### Records for this task ###
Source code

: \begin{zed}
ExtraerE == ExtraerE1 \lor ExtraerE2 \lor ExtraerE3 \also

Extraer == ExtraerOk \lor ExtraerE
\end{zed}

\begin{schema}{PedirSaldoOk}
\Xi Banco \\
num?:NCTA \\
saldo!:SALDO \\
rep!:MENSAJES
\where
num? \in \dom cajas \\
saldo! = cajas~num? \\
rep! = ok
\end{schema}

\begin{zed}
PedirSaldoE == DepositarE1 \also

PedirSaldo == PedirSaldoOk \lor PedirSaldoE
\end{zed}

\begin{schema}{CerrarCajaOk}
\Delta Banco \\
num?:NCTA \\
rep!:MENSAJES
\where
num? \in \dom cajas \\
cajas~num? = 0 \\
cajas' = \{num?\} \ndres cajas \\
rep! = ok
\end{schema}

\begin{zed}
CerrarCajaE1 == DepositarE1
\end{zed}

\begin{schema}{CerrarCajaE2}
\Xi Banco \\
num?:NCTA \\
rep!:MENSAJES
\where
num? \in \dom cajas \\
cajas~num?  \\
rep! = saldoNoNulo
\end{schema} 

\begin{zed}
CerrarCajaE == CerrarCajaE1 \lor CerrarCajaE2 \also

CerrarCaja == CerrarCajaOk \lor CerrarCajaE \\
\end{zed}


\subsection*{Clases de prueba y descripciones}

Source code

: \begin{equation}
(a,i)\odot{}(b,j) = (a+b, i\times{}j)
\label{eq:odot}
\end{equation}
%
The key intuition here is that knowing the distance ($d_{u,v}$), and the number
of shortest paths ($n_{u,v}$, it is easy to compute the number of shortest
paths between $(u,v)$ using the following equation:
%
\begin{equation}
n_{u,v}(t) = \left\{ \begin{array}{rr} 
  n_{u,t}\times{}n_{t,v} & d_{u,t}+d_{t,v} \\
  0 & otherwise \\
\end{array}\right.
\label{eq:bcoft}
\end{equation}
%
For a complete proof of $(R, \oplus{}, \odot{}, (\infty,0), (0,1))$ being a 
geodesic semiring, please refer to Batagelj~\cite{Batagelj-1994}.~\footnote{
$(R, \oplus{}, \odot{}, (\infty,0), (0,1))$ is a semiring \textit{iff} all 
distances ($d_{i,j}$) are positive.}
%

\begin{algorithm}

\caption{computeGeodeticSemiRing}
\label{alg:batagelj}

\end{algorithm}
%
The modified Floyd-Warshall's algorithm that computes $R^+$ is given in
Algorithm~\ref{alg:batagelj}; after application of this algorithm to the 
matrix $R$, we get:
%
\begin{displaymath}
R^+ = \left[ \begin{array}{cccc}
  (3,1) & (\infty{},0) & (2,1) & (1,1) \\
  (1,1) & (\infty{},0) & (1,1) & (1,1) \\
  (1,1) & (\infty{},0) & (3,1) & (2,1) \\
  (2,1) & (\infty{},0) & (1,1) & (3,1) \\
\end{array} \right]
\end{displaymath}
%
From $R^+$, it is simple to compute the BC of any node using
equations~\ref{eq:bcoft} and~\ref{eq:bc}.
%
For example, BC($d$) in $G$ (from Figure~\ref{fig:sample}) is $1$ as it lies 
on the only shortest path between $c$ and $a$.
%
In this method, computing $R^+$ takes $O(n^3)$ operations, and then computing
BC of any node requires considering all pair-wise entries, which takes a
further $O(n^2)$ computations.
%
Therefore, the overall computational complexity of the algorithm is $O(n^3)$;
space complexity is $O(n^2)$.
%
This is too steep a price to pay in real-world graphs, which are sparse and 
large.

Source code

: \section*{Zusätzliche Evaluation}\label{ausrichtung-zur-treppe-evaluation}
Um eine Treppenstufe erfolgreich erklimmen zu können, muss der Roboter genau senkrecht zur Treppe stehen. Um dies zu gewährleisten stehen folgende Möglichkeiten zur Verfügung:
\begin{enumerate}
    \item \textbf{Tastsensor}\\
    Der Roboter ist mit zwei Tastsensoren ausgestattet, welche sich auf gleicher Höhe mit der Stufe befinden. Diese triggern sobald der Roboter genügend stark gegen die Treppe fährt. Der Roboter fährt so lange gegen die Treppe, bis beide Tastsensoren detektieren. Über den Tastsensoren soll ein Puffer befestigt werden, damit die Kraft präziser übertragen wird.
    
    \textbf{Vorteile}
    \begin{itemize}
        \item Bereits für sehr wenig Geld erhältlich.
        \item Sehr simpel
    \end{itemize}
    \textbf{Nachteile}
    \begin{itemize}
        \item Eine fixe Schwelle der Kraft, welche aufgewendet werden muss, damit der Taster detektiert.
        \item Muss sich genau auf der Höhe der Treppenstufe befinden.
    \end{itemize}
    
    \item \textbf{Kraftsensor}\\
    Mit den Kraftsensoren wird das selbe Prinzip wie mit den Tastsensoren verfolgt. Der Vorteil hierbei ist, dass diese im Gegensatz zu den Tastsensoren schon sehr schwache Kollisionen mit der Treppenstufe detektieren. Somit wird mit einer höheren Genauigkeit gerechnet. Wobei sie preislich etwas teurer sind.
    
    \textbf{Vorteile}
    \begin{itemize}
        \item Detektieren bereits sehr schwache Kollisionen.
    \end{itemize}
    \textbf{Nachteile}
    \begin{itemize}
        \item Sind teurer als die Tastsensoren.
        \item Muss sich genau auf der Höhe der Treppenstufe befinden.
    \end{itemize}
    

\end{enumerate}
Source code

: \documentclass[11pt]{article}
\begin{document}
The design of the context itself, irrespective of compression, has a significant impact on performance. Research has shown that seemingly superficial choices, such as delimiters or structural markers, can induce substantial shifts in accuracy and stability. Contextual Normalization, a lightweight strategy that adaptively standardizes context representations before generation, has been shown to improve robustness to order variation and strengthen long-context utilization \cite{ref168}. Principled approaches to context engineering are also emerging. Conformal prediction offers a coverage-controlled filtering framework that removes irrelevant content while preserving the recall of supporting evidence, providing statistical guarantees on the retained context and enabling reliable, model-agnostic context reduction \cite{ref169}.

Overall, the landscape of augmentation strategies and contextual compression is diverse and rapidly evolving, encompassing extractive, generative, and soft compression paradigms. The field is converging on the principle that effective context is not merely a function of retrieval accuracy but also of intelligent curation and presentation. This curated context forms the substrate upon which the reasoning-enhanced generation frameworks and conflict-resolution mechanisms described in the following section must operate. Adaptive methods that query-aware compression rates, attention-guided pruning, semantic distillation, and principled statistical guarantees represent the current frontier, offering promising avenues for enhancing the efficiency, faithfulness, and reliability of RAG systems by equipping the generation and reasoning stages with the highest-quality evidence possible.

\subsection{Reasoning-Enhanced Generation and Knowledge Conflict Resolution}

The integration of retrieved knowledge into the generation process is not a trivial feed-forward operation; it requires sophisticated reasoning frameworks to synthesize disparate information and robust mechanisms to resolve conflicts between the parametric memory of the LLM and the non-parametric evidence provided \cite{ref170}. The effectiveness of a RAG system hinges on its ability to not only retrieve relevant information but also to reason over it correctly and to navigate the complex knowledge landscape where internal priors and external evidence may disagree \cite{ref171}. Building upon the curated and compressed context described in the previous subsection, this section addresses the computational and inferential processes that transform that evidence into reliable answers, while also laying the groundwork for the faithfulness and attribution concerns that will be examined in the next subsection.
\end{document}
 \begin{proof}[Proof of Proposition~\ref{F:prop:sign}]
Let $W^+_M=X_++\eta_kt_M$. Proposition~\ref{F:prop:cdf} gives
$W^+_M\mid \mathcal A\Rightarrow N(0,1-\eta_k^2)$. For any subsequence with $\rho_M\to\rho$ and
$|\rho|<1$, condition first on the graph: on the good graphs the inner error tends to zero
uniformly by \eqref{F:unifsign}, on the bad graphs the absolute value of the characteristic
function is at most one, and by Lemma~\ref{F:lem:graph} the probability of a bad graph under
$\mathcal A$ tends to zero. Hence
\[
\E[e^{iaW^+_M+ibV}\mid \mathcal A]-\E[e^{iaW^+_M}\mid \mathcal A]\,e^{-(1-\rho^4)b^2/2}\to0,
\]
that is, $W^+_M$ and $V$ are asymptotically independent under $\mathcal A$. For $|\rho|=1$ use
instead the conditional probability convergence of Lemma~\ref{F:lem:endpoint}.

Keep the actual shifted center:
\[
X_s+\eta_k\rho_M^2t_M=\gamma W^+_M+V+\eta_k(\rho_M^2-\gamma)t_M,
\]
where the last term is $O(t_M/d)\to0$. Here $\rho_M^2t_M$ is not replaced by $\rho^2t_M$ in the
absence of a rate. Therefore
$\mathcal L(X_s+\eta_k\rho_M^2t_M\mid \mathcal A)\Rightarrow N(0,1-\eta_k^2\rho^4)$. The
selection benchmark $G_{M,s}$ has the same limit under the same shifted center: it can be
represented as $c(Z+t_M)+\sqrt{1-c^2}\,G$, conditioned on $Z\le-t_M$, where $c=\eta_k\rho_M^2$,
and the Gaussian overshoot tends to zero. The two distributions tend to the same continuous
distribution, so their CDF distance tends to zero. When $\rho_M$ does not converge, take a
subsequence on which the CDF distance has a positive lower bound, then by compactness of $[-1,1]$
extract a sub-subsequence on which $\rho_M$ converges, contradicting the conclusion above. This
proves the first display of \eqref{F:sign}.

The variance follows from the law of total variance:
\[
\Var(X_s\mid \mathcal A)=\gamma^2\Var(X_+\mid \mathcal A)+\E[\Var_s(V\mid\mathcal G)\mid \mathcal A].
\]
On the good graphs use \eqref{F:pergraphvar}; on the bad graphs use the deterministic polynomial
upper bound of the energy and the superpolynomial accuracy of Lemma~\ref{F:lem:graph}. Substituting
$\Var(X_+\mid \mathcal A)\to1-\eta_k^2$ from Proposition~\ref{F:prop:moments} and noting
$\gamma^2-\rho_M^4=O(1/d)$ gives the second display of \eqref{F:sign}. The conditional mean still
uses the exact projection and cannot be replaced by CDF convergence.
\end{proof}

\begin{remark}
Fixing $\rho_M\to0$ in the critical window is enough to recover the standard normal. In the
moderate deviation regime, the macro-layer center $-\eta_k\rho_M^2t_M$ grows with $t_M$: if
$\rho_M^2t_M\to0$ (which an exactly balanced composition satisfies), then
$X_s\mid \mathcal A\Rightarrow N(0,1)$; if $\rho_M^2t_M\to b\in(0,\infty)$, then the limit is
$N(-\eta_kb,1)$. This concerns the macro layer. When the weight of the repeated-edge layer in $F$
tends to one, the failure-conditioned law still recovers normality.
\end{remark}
###
> [Work request]:
If a line in the records above contains the word "shortest", count it, then give the total and nothing else.

> [Solution to this exercise]:
2